=== Instructions to follow ===
Return, from the material below, each line in which the word "query" is present.

=== Materials provided ===
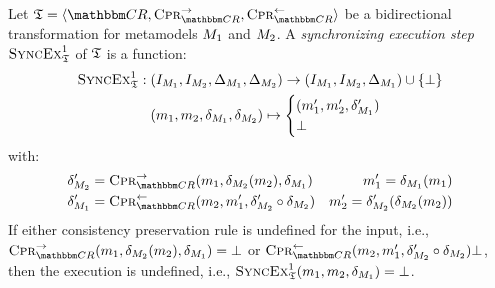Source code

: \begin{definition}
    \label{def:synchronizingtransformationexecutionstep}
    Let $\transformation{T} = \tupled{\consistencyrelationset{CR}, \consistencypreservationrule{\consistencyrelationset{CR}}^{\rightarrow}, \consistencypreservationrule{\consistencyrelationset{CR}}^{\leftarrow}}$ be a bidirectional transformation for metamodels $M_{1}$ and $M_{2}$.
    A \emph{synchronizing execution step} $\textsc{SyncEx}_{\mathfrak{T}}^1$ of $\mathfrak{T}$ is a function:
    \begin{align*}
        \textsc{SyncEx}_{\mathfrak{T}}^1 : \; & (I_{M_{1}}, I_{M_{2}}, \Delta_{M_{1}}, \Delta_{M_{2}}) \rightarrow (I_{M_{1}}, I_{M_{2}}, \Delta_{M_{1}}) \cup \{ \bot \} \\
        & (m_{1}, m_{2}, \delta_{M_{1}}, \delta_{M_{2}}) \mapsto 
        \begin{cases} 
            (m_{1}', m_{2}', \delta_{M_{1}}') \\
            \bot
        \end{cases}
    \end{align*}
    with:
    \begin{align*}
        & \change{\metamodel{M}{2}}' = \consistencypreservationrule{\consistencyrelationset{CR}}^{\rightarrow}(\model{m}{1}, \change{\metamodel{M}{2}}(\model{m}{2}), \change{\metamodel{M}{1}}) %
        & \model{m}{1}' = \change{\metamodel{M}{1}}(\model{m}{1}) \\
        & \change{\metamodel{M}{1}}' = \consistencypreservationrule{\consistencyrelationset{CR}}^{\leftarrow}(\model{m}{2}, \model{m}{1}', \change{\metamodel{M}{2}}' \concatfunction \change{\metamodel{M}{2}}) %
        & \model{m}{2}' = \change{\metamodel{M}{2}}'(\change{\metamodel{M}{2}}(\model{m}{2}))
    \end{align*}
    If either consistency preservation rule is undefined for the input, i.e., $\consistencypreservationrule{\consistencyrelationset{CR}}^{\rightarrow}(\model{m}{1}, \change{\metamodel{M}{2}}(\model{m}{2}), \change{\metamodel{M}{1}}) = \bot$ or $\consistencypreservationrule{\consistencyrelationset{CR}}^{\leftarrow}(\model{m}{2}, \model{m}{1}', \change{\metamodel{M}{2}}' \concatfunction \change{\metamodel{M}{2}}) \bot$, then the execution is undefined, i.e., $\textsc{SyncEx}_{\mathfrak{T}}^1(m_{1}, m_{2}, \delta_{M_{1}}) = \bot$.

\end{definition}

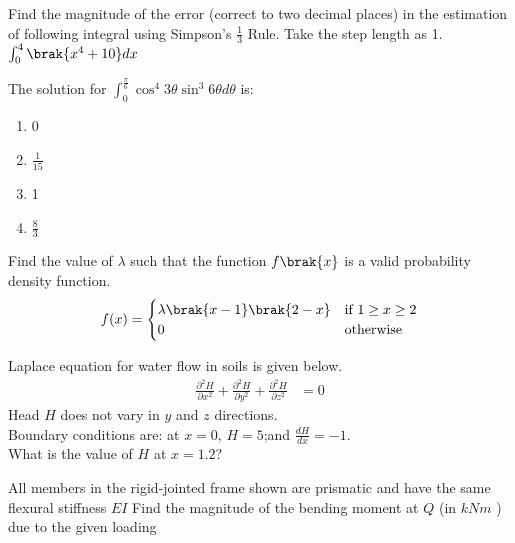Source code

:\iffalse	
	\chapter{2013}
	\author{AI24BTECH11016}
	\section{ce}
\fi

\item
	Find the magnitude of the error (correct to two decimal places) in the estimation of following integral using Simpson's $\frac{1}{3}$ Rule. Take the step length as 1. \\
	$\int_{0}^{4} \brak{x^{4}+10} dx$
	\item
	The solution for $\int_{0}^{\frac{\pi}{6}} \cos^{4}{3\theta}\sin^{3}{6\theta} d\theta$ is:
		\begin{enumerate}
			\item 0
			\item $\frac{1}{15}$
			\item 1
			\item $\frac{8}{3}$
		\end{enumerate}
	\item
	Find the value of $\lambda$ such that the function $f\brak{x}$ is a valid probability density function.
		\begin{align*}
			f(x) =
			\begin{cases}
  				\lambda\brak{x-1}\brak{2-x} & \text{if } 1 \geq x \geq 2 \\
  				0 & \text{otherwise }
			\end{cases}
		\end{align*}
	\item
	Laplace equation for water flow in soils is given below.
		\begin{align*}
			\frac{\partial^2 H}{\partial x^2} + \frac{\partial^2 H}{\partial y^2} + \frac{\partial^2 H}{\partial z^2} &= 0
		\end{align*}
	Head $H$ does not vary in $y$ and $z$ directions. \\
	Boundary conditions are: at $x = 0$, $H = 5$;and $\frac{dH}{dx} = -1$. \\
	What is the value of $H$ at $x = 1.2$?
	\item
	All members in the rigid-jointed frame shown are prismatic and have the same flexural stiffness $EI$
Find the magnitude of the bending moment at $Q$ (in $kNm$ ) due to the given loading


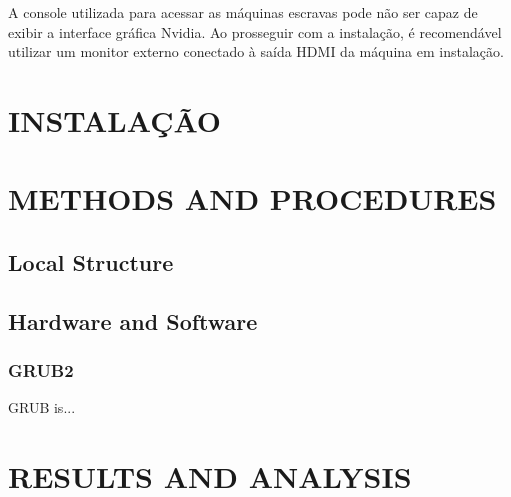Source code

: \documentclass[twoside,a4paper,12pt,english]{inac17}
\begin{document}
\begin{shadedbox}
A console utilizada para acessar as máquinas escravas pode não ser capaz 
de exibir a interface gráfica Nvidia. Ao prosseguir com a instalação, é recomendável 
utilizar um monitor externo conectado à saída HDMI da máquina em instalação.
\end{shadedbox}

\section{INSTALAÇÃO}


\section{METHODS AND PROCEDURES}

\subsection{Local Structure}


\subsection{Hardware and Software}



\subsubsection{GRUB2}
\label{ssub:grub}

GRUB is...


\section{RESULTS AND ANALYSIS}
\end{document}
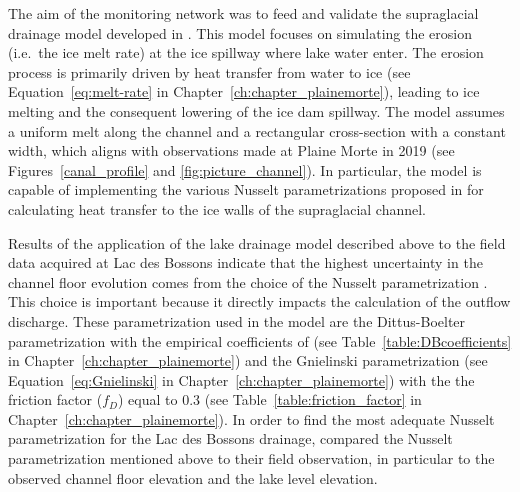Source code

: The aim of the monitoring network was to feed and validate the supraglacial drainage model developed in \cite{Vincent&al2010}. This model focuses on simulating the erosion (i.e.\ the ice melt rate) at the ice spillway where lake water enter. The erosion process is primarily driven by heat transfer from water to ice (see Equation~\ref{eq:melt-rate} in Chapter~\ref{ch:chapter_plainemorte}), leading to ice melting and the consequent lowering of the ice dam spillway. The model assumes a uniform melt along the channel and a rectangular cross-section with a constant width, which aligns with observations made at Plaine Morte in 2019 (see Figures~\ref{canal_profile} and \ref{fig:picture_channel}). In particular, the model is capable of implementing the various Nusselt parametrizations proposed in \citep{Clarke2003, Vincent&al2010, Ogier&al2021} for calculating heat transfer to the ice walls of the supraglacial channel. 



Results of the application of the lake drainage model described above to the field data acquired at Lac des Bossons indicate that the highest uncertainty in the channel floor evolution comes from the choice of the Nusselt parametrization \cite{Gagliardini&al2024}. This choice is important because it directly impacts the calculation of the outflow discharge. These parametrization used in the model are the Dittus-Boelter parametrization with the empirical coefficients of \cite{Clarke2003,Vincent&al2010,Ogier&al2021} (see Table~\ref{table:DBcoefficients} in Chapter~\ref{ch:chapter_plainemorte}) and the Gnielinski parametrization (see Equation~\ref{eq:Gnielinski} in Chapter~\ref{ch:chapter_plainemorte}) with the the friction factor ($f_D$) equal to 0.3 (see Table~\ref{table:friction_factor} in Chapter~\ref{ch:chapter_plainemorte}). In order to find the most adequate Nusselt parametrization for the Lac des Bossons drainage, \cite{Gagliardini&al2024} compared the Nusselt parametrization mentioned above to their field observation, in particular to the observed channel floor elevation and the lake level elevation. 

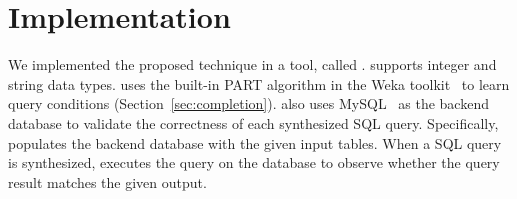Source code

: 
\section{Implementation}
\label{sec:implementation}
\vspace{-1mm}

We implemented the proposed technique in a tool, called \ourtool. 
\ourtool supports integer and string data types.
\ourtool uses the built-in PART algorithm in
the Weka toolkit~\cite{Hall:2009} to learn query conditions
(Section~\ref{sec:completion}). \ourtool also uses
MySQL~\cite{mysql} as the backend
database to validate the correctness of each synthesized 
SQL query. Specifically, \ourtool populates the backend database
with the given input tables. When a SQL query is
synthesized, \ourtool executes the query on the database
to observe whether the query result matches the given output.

=== Answer section ===
the Weka toolkit~\cite{Hall:2009} to learn query conditions
SQL query. Specifically, \ourtool populates the backend database
with the given input tables. When a SQL query is
synthesized, \ourtool executes the query on the database
to observe whether the query result matches the given output.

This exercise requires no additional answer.